▸ Recorded data

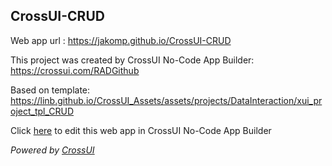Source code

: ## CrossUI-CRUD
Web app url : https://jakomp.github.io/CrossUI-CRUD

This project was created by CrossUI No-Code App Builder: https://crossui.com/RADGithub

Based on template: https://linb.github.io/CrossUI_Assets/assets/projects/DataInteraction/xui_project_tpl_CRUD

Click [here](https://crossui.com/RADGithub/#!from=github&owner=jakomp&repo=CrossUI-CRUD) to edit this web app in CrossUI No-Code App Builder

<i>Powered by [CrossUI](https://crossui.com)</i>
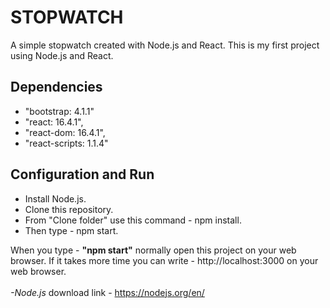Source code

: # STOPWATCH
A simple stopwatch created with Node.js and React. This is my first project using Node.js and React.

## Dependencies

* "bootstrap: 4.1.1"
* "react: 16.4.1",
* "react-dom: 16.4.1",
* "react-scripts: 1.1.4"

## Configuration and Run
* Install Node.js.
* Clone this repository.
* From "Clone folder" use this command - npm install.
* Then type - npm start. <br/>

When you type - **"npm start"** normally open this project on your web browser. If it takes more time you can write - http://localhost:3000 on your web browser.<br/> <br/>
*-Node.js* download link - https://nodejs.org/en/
--
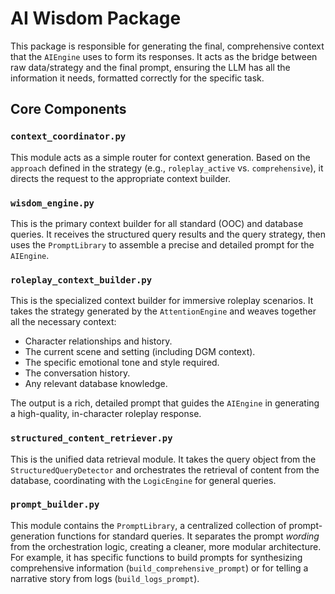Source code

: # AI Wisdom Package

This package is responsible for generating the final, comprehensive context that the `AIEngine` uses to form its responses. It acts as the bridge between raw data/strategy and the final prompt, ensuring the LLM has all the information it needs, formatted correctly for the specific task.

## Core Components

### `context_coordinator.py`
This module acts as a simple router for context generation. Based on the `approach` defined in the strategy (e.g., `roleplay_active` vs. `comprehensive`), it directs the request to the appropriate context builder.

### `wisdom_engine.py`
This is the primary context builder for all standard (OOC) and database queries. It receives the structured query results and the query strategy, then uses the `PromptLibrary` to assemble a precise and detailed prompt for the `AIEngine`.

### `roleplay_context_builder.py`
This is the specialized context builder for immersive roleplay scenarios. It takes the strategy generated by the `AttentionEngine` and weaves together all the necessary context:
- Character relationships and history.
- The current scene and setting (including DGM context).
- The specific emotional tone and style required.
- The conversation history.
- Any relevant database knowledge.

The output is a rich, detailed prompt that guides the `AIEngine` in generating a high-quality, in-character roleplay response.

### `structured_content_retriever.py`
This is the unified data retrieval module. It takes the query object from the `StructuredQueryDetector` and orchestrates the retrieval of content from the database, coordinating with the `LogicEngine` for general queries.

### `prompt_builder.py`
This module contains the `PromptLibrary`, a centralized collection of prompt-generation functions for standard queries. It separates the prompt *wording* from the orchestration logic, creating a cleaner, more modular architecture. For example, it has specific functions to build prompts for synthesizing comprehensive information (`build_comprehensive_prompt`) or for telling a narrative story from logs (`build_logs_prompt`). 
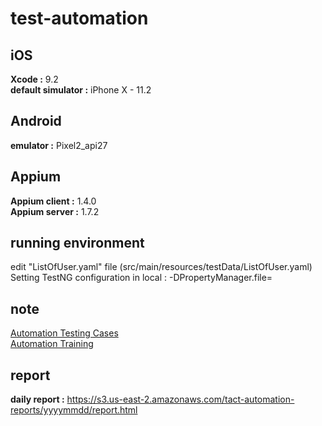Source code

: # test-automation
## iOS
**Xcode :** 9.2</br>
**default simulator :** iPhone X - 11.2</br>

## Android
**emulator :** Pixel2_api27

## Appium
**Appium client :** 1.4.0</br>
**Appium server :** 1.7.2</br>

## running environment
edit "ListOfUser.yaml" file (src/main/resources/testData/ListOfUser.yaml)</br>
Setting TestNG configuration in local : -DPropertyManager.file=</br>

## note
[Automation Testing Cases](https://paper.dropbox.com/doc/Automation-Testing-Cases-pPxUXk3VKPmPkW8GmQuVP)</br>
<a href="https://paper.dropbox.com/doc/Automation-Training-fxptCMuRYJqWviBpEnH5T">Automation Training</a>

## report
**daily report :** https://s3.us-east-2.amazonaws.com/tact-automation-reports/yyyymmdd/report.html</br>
---
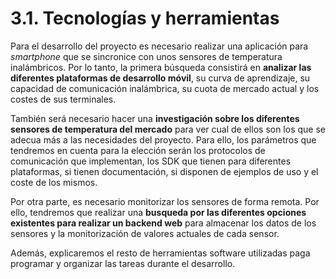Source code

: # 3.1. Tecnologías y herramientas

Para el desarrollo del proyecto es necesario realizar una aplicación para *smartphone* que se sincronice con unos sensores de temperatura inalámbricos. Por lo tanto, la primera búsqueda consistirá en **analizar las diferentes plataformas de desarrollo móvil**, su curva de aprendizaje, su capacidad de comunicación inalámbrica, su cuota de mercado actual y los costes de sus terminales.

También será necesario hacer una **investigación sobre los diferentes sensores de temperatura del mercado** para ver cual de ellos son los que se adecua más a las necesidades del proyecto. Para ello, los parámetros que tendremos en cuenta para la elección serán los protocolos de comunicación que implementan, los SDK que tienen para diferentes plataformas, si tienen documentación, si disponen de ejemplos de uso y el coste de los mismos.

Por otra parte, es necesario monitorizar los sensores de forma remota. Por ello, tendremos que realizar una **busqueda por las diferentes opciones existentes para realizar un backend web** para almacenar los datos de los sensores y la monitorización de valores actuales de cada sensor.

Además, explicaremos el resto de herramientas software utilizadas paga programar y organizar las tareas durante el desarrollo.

▸ Work to be completed
Exactly how many lines of the records above contain "Node"? Please state only the number.

▸ Exercise output
3